I am running a notebook within a pipeline job.
It goes smoothly until extracting the 6th zip file using pd.read_csv(compression =’zip’).
around the 27min 57 secs mark, the token is expired.
So I open and played the synapse notebook.
ClientAuthenticationError: Server failed to authenticate the request. Please refer to the information in the www-authenticate header.
ErrorCode:InvalidAuthenticationInfo
Authenticationerrordetail: Lifetime validation failed. The token is expired.
When I run a pipeline, it dies down at the similar position.
I am using the bare minimum as my company doesn’t have enough funds for increasing nodes, etc.. Microsoft suggest to apply a retry-upon-failure. Also said synapse inability to handle token refreshes for non-users identities.
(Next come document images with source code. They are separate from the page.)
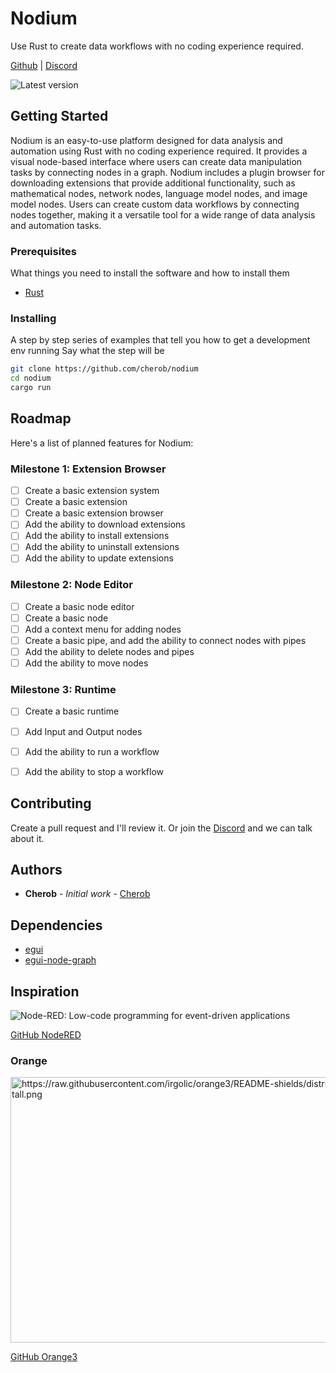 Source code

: # Nodium

Use Rust to create data workflows with no coding experience required.

[Github](https://github.com/cherob/nodium) | [Discord](https://discord.gg/ZTVfME7RyN)

![Latest version](https://img.shields.io/endpoint?label=crates.io&url=https%3A%2F%2Fcrates.io%2Fcrates%2Fnodium)

## Getting Started

Nodium is an easy-to-use platform designed for data analysis and automation using Rust with no coding experience required. It provides a visual node-based interface where users can create data manipulation tasks by connecting nodes in a graph. Nodium includes a plugin browser for downloading extensions that provide additional functionality, such as mathematical nodes, network nodes, language model nodes, and image model nodes. Users can create custom data workflows by connecting nodes together, making it a versatile tool for a wide range of data analysis and automation tasks.

### Prerequisites

What things you need to install the software and how to install them

* [Rust](https://www.rust-lang.org/tools/install)

### Installing

A step by step series of examples that tell you how to get a development env running
Say what the step will be

```bash
git clone https://github.com/cherob/nodium
cd nodium
cargo run
```

## Roadmap

Here's a list of planned features for Nodium:

### Milestone 1: Extension Browser

- [ ] Create a basic extension system
- [ ] Create a basic extension
- [ ] Create a basic extension browser
- [ ] Add the ability to download extensions
- [ ] Add the ability to install extensions
- [ ] Add the ability to uninstall extensions
- [ ] Add the ability to update extensions

### Milestone 2: Node Editor

- [ ] Create a basic node editor
- [ ] Create a basic node
- [ ] Add a context menu for adding nodes
- [ ] Create a basic pipe, and add the ability to connect nodes with pipes
- [ ] Add the ability to delete nodes and pipes
- [ ] Add the ability to move nodes

### Milestone 3: Runtime

- [ ] Create a basic runtime
- [ ] Add Input and Output nodes
- [ ] Add the ability to run a workflow
- [ ] Add the ability to stop a workflow


## Contributing

Create a pull request and I'll review it.
Or join the [Discord](https://discord.gg/ZTVfME7RyN) and we can talk about it.

## Authors

* **Cherob** - *Initial work* - [Cherob](https://github.com/cherob)  

## Dependencies

* [egui](https://github.com/emilk/egui)
* [egui-node-graph](https://github.com/setzer22/egui_node_graph)

## Inspiration
<img src="https://camo.githubusercontent.com/c7b6e0b937295c4d2c852130814050eb0caffac5b700ead6de21df6dbf83aa82/687474703a2f2f6e6f64657265642e6f72672f696d616765732f6e6f64652d7265642d73637265656e73686f742e706e67" alt="Node-RED: Low-code programming for event-driven applications" data-canonical-src="http://nodered.org/images/node-red-screenshot.png" style="max-width: 100%;">
 
[GitHub NodeRED](https://github.com/node-red/node-red)

### Orange
  <img src="https://raw.githubusercontent.com/irgolic/orange3/README-shields/distribute/orange-example-tall.png" alt="https://raw.githubusercontent.com/irgolic/orange3/README-shields/distribute/orange-example-tall.png" class="transparent shrinkToFit" width="668" height="425">

[GitHub Orange3](https://github.com/biolab/orange3)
Is there a work around for this? Or is there screencaps that can assist me? Thanks!
2
In synapse you have below option to authenticate.
Using linked service and Using storage options.
- Create a linked service to adls gen 2 account and use it while reading the files.
You can use system or user managed identity for authentication.
code:
import pandas as pd
df = pd.read_csv('abfs://<container_name>@<storage_acc_name>.dfs.core.windows.net/<path>/parse1_data_preview.csv', storage_options = {'linked_service' : '<linked_service_name>'})
df
Output:
This doesn’t expire, linked service handles the things.
- In storage option below, you can pass below credentials.
code:
import pandas
#read data file
df = pandas.read_csv('abfs://file_system_name@account_name.dfs.core.windows.net/ file_path', storage_options = {'account_key' : 'account_key_value'})
## or storage_options = {'sas_token' : 'sas_token_value'}
## or storage_options = {'connection_string' : 'connection_string_value'}
## or storage_options = {'tenant_id': 'tenant_id_value', 'client_id' : 'client_id_value', 'client_secret': 'client_secret_value'}
Here, i recommend to use tenant_id
, client_id
, and client_secret
.
Refer below documentation for more information.
Tutorial: Use Pandas to read/write ADLS data in serverless Apache Spark pool in Synapse Analytics – Azure Synapse Analytics | Microsoft Learn
Tutorial: Use FSSPEC to read/write ADLS data in serverless Apache Spark pool in Synapse Analytics – Azure Synapse Analytics | Microsoft Learn
If you still want to use the tokens you need to keep on checking the expiry.
Below is the logic, you alter it according to your requirement.
token_expiry_buffer = 300
token_expiry_time = 0
def get_token():
global token_expiry_time
token = credential.get_token("https://storage.azure.com/")
token_expiry_time = token.expires_on
return token
def is_token_expired():
current_time = time.time()
return current_time >= (token_expiry_time - token_expiry_buffer)
paths = ["zip1path","zip2path","zip3path"...]
for path in paths:
if is_token_expired:
#refresh the token
get_token()
df = pd.read_csv("path")